I do yoga and I have trouble with my toes (don’t most people?) so I am very interested in Yoga Toes. Steve Dub has written a really nice review of these interesting little “toe-fixers”. Perhaps Yoga Toes are the antidote to shoes that squish our feet into unnatural positions.
Lots of people know just how great Yoga can be as long as you have the patience and willpower to stick with it. In an attempt to bring some of those benefits to bent and misshapen toes, a product was made to help users stretch their toes out. It is designed to help straighten out toes, and both advertisements and reviews say that they help with bunions, plantar fasciitis, and hammertoes.
They are called Yoga Toes. But what are Yoga Toes, exactly? Well, they’re a slightly flexible material shaped in a partial arc with holes in it to put your toes into. Wearing it forces your toes to stretch to a more natural position than most people’s toes are normally accustomed to, as long as you have the right size for your foot.
The idea is good in theory, at least. Stretching can help alleviate a lot of problems all over the body, as long as you can keep at it and you’re doing it correctly. That’s partially what Yoga is all about to begin with. Stretching can definitely improve your body’s health. So, why should toes be any different?
The catch is that it doesn’t seem to work for everybody. If you look closely at reviews, a solid 75% of their customers say that the Yoga Toes did everything (or mostly everything) that their manufacturer claims. However, 25% claim that they didn’t work, and that they were painful to wear day after day. If you remove people who simply bought the wrong size, that number undoubtedly goes down, but it is also very likely that the Yoga Toes just aren’t enough to fix some people’s feet.
Perhaps you should trust in more personal and in-depth reviews. One such source of information for Yoga Toes seeks to answer whether or not Yoga Toes really work, specifically with the problem of bunions. This particular review tries to be as fair as possible, and that is evidenced by the fact that she never claims that Yoga Toes cure bunions, but they do improve them, reducing their size.

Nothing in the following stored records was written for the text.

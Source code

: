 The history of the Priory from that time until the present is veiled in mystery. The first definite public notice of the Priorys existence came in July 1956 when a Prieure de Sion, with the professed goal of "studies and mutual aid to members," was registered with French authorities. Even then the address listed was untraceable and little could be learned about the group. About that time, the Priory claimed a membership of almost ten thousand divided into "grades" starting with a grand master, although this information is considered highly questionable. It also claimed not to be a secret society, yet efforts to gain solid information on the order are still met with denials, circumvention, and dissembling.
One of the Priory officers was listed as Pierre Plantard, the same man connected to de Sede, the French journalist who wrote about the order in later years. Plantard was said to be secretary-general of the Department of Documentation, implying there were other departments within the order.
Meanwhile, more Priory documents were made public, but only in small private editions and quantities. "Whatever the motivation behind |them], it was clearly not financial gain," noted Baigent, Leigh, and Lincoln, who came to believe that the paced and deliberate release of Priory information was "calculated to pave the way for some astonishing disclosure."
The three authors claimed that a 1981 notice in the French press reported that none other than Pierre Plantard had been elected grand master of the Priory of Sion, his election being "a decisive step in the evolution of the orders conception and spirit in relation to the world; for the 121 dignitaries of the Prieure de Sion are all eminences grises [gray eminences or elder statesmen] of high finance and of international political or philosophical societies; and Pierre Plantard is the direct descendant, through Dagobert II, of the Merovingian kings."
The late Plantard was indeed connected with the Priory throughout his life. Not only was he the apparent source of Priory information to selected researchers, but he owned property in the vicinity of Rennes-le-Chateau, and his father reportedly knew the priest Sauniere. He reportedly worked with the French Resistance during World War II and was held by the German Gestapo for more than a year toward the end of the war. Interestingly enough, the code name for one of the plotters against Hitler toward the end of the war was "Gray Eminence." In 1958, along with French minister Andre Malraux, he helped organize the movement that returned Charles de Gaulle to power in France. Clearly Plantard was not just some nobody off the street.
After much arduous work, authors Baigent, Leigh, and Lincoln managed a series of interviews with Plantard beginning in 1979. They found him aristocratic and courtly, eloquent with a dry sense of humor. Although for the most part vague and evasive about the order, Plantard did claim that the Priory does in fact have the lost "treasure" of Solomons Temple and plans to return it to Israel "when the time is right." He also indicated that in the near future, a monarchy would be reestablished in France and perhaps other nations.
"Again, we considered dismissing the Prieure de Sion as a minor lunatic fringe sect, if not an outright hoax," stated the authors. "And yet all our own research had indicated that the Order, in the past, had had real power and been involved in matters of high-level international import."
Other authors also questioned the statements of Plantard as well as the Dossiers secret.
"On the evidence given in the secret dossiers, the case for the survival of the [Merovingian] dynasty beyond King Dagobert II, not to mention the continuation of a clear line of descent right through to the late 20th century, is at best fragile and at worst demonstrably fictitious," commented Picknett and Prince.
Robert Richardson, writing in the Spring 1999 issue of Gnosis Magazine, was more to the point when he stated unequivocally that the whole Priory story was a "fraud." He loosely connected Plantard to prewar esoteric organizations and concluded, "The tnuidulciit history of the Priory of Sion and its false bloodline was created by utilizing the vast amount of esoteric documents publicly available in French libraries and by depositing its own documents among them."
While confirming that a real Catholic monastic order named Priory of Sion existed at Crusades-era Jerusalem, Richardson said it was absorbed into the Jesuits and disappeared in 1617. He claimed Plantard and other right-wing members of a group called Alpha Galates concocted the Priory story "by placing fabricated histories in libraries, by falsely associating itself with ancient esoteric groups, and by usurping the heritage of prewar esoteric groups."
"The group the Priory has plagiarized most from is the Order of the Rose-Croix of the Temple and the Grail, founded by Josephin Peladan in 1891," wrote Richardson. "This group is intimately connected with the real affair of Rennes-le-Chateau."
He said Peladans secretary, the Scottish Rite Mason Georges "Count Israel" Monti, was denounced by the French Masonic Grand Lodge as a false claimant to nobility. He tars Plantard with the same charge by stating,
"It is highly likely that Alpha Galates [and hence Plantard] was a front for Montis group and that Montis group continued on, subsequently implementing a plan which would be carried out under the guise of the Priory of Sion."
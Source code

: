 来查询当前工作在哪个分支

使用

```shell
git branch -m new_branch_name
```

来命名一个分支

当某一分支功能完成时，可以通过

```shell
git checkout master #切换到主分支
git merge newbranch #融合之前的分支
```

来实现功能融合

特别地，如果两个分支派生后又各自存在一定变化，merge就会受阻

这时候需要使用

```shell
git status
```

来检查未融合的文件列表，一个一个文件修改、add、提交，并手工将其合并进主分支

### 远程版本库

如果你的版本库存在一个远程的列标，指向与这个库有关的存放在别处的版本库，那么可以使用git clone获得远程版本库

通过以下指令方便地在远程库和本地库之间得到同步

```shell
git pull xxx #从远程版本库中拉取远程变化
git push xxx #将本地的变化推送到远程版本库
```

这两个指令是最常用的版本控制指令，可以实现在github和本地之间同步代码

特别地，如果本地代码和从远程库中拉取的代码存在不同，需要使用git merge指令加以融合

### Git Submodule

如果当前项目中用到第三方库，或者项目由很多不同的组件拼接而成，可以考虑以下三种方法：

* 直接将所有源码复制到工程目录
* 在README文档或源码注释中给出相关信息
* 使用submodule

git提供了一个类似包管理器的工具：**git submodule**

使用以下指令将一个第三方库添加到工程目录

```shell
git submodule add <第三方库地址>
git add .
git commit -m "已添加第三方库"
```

Another option is to trust in the majority. Another source for Yoga Toes reviews is at viewpoints.com (specifically http://www.viewpoints.com/Yoga-Toes-Toe-Stretchers-Men-Womens-Small-Size-reviews). There are a few clear instances where Yoga Toes did not work for that person at all, but most say that it works, and works well.
One important thing to note, however, is that there are a number of imitators out there. Most of the imitators have much worse reviews than the original, though it is admittedly hard to say why exactly. The design of the product isn’t especially complicated, but perhaps too many third party manufacturers try to cut corners by not properly measuring the correct spacing to create the ideal stretch. If you’re not sure if you are looking at the originals or not, try going to yogatoes.com. You’ll find that it goes directly to another site called Yoga Pro, and by all accounts, they seem to be the original creators.